Да я в прошлый раз говорил о Совести Человечества? Смешно говорить о Совести Человечества, когда оно, человечество, в этой войне закопало в землю миллионы, миллионы самых молодых и сильных своих мужчин, сожгло дотла сотни тысяч городов и сел, пустило по миру много обездоленных стариков и сирот. И каждый же из сторон считал, что он исполняет священный долг. Нет, справедливости на земле нет, и не будет. Я сомневаюсь, что у людей есть верное понятие о справедливости. Наши отцы были правы, когда завещали потомкам никогда не расставаться с черным оружием. Они никогда не говорили просто так - изрекали проверенную веками истину.
Я тоже когда-то считал, что есть нечто единое целое, именуемое человечеством. Это выдумка пишущих людей. Человечества нет. Есть группы людей, сбитых в стаи, враждующих друг с другом. Слабых поглощают. Сильные ждут момента, чтобы нанести смертельный удар сопернику.

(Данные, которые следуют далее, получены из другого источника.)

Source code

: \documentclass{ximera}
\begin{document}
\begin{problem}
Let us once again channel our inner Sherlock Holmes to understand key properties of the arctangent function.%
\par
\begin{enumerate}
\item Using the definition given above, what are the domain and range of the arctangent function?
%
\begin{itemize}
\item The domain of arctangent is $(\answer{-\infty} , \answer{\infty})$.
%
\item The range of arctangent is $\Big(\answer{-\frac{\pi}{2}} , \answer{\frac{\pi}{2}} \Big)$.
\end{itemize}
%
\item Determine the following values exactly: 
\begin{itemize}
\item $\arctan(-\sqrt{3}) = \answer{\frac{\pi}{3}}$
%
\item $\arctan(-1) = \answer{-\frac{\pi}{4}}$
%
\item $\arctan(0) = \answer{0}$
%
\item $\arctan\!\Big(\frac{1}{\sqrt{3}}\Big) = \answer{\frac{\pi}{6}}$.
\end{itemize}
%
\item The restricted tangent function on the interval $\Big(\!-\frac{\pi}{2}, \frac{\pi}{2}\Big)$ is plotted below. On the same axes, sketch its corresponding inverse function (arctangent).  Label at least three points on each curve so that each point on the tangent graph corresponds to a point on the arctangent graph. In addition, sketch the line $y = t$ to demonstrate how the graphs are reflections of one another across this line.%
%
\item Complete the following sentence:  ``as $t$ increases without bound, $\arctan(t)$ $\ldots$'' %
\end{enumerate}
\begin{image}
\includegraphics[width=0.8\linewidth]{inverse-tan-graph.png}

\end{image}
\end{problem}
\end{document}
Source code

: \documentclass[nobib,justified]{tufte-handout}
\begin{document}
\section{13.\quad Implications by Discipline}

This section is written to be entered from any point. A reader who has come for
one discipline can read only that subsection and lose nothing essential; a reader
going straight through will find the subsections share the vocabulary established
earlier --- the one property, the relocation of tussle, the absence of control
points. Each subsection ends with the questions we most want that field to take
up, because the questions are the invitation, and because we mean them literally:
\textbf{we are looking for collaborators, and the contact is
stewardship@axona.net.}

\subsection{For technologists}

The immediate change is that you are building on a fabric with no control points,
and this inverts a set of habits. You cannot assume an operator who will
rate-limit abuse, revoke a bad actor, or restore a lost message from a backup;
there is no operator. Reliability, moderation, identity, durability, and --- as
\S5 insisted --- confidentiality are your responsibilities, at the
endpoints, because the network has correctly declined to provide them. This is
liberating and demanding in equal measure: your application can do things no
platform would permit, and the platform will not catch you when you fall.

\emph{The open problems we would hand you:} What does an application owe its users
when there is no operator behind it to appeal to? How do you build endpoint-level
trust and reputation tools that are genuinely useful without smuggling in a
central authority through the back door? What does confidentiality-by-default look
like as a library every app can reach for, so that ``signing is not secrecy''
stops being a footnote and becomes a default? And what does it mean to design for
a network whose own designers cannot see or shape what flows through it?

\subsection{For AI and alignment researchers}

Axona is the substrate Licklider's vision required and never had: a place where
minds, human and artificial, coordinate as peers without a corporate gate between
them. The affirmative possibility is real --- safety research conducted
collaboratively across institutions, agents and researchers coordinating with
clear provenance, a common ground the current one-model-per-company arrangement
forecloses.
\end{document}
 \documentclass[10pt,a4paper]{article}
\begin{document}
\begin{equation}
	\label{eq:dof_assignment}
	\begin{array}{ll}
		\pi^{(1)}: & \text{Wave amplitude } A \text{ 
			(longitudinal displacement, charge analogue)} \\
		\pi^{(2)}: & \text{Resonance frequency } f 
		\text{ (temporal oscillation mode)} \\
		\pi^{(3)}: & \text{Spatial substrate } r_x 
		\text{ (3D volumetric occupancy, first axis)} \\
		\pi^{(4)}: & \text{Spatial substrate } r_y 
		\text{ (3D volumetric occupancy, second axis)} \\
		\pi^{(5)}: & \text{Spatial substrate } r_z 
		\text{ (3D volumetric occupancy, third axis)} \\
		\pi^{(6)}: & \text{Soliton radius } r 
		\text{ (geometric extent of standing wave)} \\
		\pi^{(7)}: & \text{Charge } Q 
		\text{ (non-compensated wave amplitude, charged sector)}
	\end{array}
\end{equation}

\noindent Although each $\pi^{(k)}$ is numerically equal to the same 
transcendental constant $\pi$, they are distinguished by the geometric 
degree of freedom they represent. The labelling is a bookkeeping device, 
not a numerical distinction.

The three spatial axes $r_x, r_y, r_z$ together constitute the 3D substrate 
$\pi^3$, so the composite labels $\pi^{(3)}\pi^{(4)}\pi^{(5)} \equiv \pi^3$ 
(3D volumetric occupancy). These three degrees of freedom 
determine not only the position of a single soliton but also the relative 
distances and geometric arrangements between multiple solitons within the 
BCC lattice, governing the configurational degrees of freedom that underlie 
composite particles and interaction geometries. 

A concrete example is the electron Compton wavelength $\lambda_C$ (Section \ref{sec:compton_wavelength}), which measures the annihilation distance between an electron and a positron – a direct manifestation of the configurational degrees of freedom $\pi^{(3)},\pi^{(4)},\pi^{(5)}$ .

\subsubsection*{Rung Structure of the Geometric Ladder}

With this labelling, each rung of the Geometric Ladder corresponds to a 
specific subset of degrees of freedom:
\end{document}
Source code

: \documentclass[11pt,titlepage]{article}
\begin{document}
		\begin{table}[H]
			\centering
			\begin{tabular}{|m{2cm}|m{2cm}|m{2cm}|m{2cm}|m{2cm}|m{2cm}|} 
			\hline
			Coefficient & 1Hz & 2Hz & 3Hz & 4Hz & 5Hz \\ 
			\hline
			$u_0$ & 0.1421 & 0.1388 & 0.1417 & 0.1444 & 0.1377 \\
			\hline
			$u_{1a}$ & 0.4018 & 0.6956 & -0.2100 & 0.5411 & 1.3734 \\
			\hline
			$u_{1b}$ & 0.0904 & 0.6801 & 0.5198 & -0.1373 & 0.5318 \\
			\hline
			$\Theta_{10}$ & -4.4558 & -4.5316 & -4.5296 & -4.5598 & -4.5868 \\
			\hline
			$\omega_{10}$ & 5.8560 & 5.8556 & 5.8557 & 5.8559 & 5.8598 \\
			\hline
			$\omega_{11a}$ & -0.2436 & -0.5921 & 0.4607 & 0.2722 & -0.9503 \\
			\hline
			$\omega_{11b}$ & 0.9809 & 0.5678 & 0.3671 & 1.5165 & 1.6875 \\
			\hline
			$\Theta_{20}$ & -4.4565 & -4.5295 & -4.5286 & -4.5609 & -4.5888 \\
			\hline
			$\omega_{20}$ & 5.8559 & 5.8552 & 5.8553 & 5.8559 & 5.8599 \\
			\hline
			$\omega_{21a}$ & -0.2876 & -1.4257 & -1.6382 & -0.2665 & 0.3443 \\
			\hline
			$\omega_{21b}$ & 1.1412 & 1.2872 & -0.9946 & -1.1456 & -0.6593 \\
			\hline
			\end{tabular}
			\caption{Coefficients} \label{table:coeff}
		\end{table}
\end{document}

А зверь как поступает? Точно так же. Значит между людьми и зверями нет разницы? Просто звери честнее людей, ибо они не умеют оправдывать зло лживыми языками: голод принуждает их охотиться - они выслеживают, ловят и съедают жертву.
Наш лесной лагерь окружили. Нам удалось с боем вырваться. Тяжело ранен Жамурза. В сознании он стискивает зубы и молчит. Когда теряет сознание, кричит и стонет от боли. Идет дождь. Кажется, что лес растет, растет на дне моря. Этот дождь помог нам скрыться от преследования, но что делать с раненым? Ему хуже и хуже. Мы промокли до костей. Мы-то здоровы, а раненому каково?
И вот пришла мне мысль обратиться за помощью к Богу.
Сперва обдумал все, потом совершил небесной водой омовение, исполнил короткий намаз и произнес такой дуа:
- О, Вседержитель! Мы дети изгнанного из отечества народа, гонимые и преследуемые врагами, обращаемся к тебе за помощью. Взгляни на нас, Милосердный! У нас раненый. Он страдает и никто из нас не может дать ему ни облегчение, ни исцеление. Ты Обладатель неисчерпаемых океанов Милосердия, Добра и Щедрости! Удели нам, несчастным, щедрой рукой спасение. Ты скажешь «Кун! *» - и то, что должно случиться - будет. Скажи, о Справедливый, «Кун!» в нашу защиту! Амин! Ангелы небесные, спускающиеся с каплями дождя, донесите наш дуа до Великого Трона!
- Амин! Амин! - Произнесли мои товарищи.
Я обулся и сел рядом с остальными. Они смотрели на меня с удивлением, только Хасан проговорил:
- Чанга, твой дуа согрел мое сердце. Аллах нас не оставит.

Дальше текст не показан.